* **EXERCISE DETAILS**
Repeat nothing but the line containing "la taille de" and the lines that follow it, up to and including the last line of the data below.
+-------+
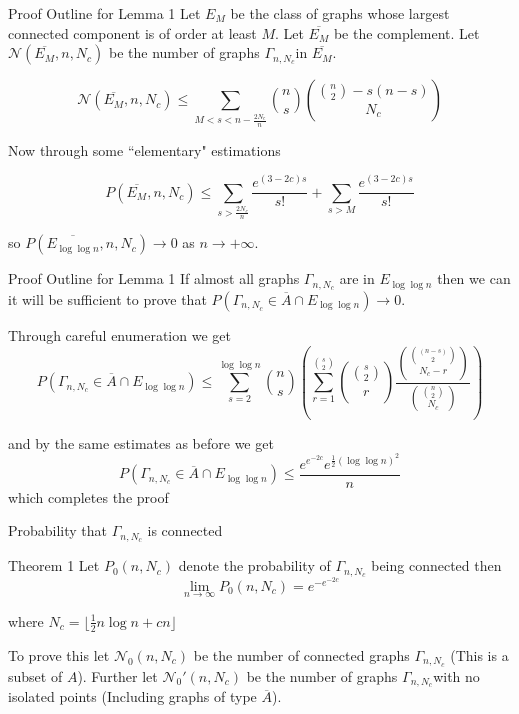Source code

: \documentclass{beamer}
\begin{document}
\begin{frame}{Proof Outline for Lemma 1}
	Let $E_M$ be the class of graphs whose largest connected component is of order at least $M$. Let $\overline{E_M}$ be the complement. Let $\mathcal{N}(\overline{E_M},n,N_c)$ be the number of graphs $\Gamma_{n,N_c}$in  $\overline{E_M}$. 
	
	$$\mathcal{N}(\overline{E_M},n,N_c)\leq \sum_{M<s<n-\frac{2N_c}{n}}{n\choose s}{{n\choose 2}-s(n-s)\choose N_c} $$
	
	Now through some ``elementary" estimations
	
	$$P(\overline{E_M},n,N_c)\leq \sum_{s>\frac{2N_c}{n}}\frac{e^{(3-2c)s}}{s!}+\sum_{s>M}\frac{e^{(3-2c)s}}{s!}$$
	 
	so $P(\overline{E_{\log\log n}},n,N_c)\rightarrow 0 $ as $n\rightarrow +\infty$. 
\end{frame}

\begin{frame}{Proof Outline for Lemma 1}
	If almost all graphs $\Gamma_{n,N_c}$ are in $E_{\log\log n}$ then we can it will be sufficient to prove that $P(\Gamma_{n,N_c}\in \overline{A}\cap E_{\log\log n})\rightarrow 0 $. 
	
	Through careful enumeration we get 
	$$P(\Gamma_{n,N_c}\in \overline{A}\cap E_{\log\log n})\leq \sum_{s=2}^{\log\log n} {n\choose s}\left(\sum_{r=1}^{s\choose 2}{{s\choose 2}\choose r}\frac{{{(n-s)\choose 2}\choose N_c-r}}{{{n\choose 2}\choose N_c}}\right)$$
	
	and by the same estimates as before we get
	$$P(\Gamma_{n,N_c}\in \overline{A}\cap E_{\log\log n})\leq\frac{e^{e^{-2c}}e^{\frac{1}{2}(\log\log n)^2}}{n}$$
	which completes the proof
\end{frame}


\begin{frame}{Probability that $\Gamma_{n,N_c}$ is connected}
	\begin{block}{Theorem 1}
		Let $P_0(n,N_c)$ denote the probability of $\Gamma_{n,N_c}$ being connected then
		$$\lim_{n\rightarrow \infty}P_0(n,N_c)=e^{-e^{-2c}}$$
		
		where $N_c=\lfloor \frac{1}{2}n\log n+ cn\rfloor$
	\end{block}
	To prove this let $\mathcal{N}_0(n,N_c)$ be the number of connected graphs $\Gamma_{n,N_c}$ (This is a subset of $A$). Further let $\mathcal{N}_0'(n,N_c)$ be the number of graphs $\Gamma_{n,N_c}$with no isolated points (Including graphs of type $\overline{A}$).
\end{frame}
\end{document}
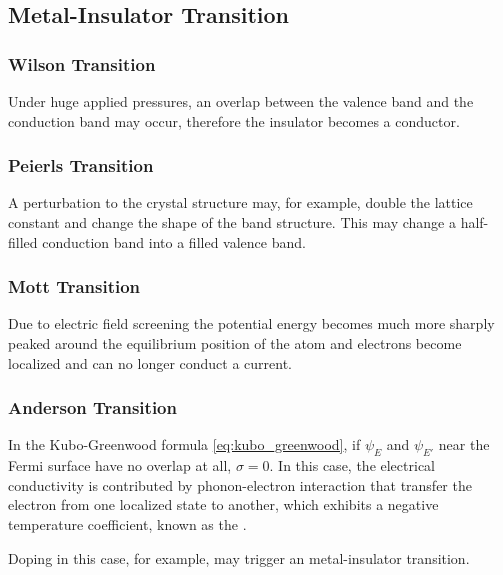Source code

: \documentclass[hidelinks]{article}
\begin{document}


\subsection{Metal-Insulator Transition} %
\label{sub:metal_insulator_transition}

\subsubsection{Wilson Transition} %
\label{ssub:wilson_transition}

Under huge applied pressures, an overlap between the valence band and the conduction band may occur, therefore the insulator becomes a conductor.


\subsubsection{Peierls Transition} %
\label{ssub:peierls_transition}

A perturbation to the crystal structure may, for example, double the lattice constant and change the shape of the band structure. This may change a half-filled conduction band into a filled valence band.


\subsubsection{Mott Transition} %
\label{ssub:mott_transition}

Due to electric field screening the potential energy becomes much more sharply peaked around the equilibrium position of the atom and electrons become localized and can no longer conduct a current.


\subsubsection{Anderson Transition} %
\label{ssub:anderson_transition}

In the Kubo-Greenwood formula \eqref{eq:kubo_greenwood}, if $\psi_E$ and $\psi_{E'}$ near the Fermi surface have no overlap at all, $\sigma = 0$. In this case, the electrical conductivity is contributed by phonon-electron interaction that transfer the electron from one localized state to another, which exhibits a negative temperature coefficient, known as the .
\par
Doping in this case, for example, may trigger an metal-insulator transition.



\end{document}
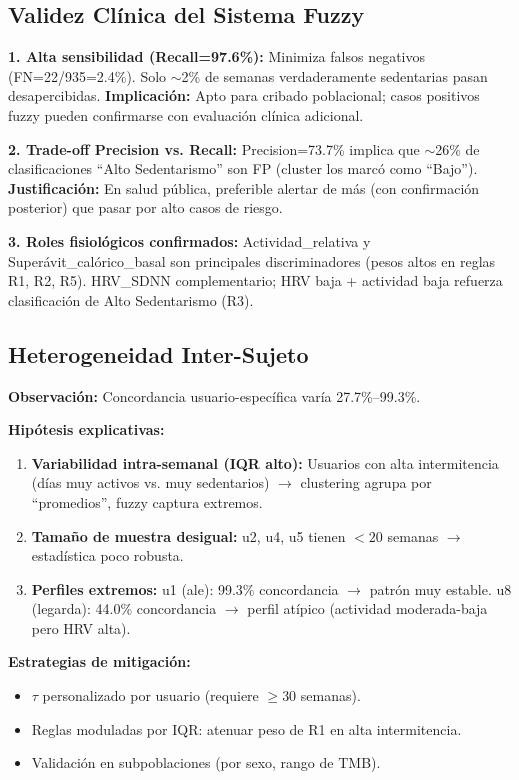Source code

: \documentclass[12pt,a4paper,twoside]{article}
\begin{document}
\subsection{Validez Clínica del Sistema Fuzzy}

\textbf{1. Alta sensibilidad (Recall=97.6\%):} Minimiza falsos negativos (FN=22/935=2.4\%). Solo $\sim$2\% de semanas verdaderamente sedentarias pasan desapercibidas. \textbf{Implicación:} Apto para cribado poblacional; casos positivos fuzzy pueden confirmarse con evaluación clínica adicional.

\textbf{2. Trade-off Precision vs. Recall:} Precision=73.7\% implica que $\sim$26\% de clasificaciones ``Alto Sedentarismo'' son FP (cluster los marcó como ``Bajo''). \textbf{Justificación:} En salud pública, preferible alertar de más (con confirmación posterior) que pasar por alto casos de riesgo.

\textbf{3. Roles fisiológicos confirmados:} Actividad\_relativa y Superávit\_calórico\_basal son principales discriminadores (pesos altos en reglas R1, R2, R5). HRV\_SDNN complementario; HRV baja + actividad baja refuerza clasificación de Alto Sedentarismo (R3).

\subsection{Heterogeneidad Inter-Sujeto}

\textbf{Observación:} Concordancia usuario-específica varía 27.7\%--99.3\%.

\textbf{Hipótesis explicativas:}
\begin{enumerate}
    \item \textbf{Variabilidad intra-semanal (IQR alto):} Usuarios con alta intermitencia (días muy activos vs. muy sedentarios) $\rightarrow$ clustering agrupa por ``promedios'', fuzzy captura extremos.
    \item \textbf{Tamaño de muestra desigual:} u2, u4, u5 tienen $<20$ semanas $\rightarrow$ estadística poco robusta.
    \item \textbf{Perfiles extremos:} u1 (ale): 99.3\% concordancia $\rightarrow$ patrón muy estable. u8 (legarda): 44.0\% concordancia $\rightarrow$ perfil atípico (actividad moderada-baja pero HRV alta).
\end{enumerate}

\textbf{Estrategias de mitigación:}
\begin{itemize}
    \item $\tau$ personalizado por usuario (requiere $\geq 30$ semanas).
    \item Reglas moduladas por IQR: atenuar peso de R1 en alta intermitencia.
    \item Validación en subpoblaciones (por sexo, rango de TMB).
\end{itemize}
\end{document}
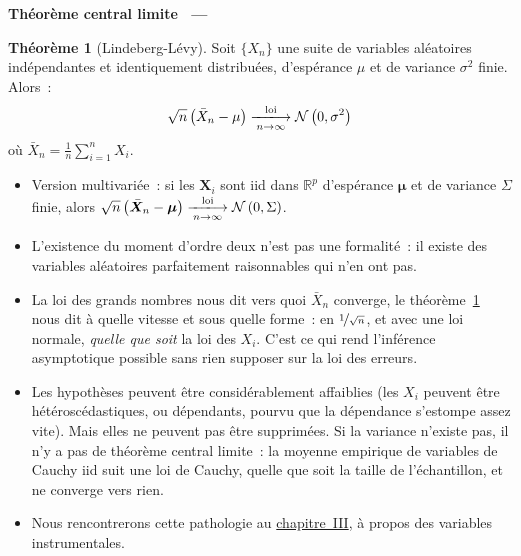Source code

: \documentclass[10pt,a4paper]{article}
\makeatletter
\newcommand{\siteurl}{https://le-mans.adjemian.eu/econometrics}
\newcommand{\chapref}[2]{\href{\siteurl/chapitre-#1.pdf}{chapitre~#2}}
\theoremstyle{definition}
\newtheorem{theorem}{Théorème}
\renewcommand{\newline}{\unskip\par\vspace{1.5pt}}
\newenvironment{frame}[1][]{\par}{\par}
\newcommand{\frameheadrule}{%
  \par\nobreak\vspace{1pt}{\color{ctitle}\hrule height 0.6pt}\nobreak\vspace{4pt}}
\newcommand{\frametitle}[1]{%
  \par\addvspace{8pt plus 2pt}\needspace{6\baselineskip}%
  \noindent\begingroup\color{ctitle}\sffamily\bfseries\large #1\endgroup
  \@ifnextchar\framesubtitle{}{\frameheadrule}}
\newcommand{\framesubtitle}[1]{%
  \begingroup\color{ctitle}\sffamily\normalsize\ --- #1\endgroup\frameheadrule}
\makeatother
\begin{document}
\begin{frame}
  \frametitle{Théorème central limite}

  \begin{theorem}[Lindeberg-Lévy]\label{thm:tcl}
    Soit $\{X_n\}$ une suite de variables aléatoires indépendantes et
    identiquement distribuées, d'espérance $\mu$ et de variance $\sigma^2$
    finie. Alors~:
    \[
      \sqrt{n}\left( \bar X_n - \mu \right) \xlongrightarrow[n\rightarrow\infty]{\text{loi}} \mathcal N\left( 0,\sigma^2 \right)
    \]
    où $\bar X_n = \frac{1}{n}\sum_{i=1}^n X_i$.
  \end{theorem}

  \bigskip

  \begin{itemize}

  \item Version multivariée~: si les $\bm X_i$ sont iid dans $\mathbb R^p$
    d'espérance $\bm\mu$ et de variance $\Sigma$ finie, alors
    $\sqrt{n}\left( \bar{\bm X}_n - \bm\mu \right) \xlongrightarrow[n\rightarrow\infty]{\text{loi}} \mathcal N\left( 0,\Sigma \right)$.\newline

  \item[\dbend] L'existence du moment d'ordre deux n'est pas une formalité~: il
    existe des variables aléatoires parfaitement raisonnables qui n'en ont pas.

  \end{itemize}

\end{frame}


\begin{notes}

  \begin{itemize}

  \item La loi des grands nombres nous dit vers quoi $\bar X_n$ converge, le
    théorème~\ref{thm:tcl} nous dit à quelle vitesse et sous quelle forme~: en
    $\nicefrac{1}{\sqrt n}$, et avec une loi normale, \emph{quelle que soit} la
    loi des $X_i$. C'est ce qui rend l'inférence asymptotique possible sans rien
    supposer sur la loi des erreurs.\newline

  \item Les hypothèses peuvent être considérablement affaiblies (les $X_i$
    peuvent être hétéroscédastiques, ou dépendants, pourvu que la dépendance
    s'estompe assez vite). Mais elles ne peuvent pas être supprimées. Si la
    variance n'existe pas, il n'y a pas de théorème central limite~: la moyenne
    empirique de variables de Cauchy iid suit une loi de Cauchy, quelle que soit
    la taille de l'échantillon, et ne converge vers rien.\newline

  \item Nous rencontrerons cette pathologie au \chapref{3}{III}, à propos des
    variables instrumentales.

  \end{itemize}

\end{notes}
\end{document}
+-------+
* **COMPLETED EXERCISE**
    la taille de l'échantillon, et ne converge vers rien.\newline

  \item Nous rencontrerons cette pathologie au \chapref{3}{III}, à propos des
    variables instrumentales.

  \end{itemize}

\end{notes}
\end{document}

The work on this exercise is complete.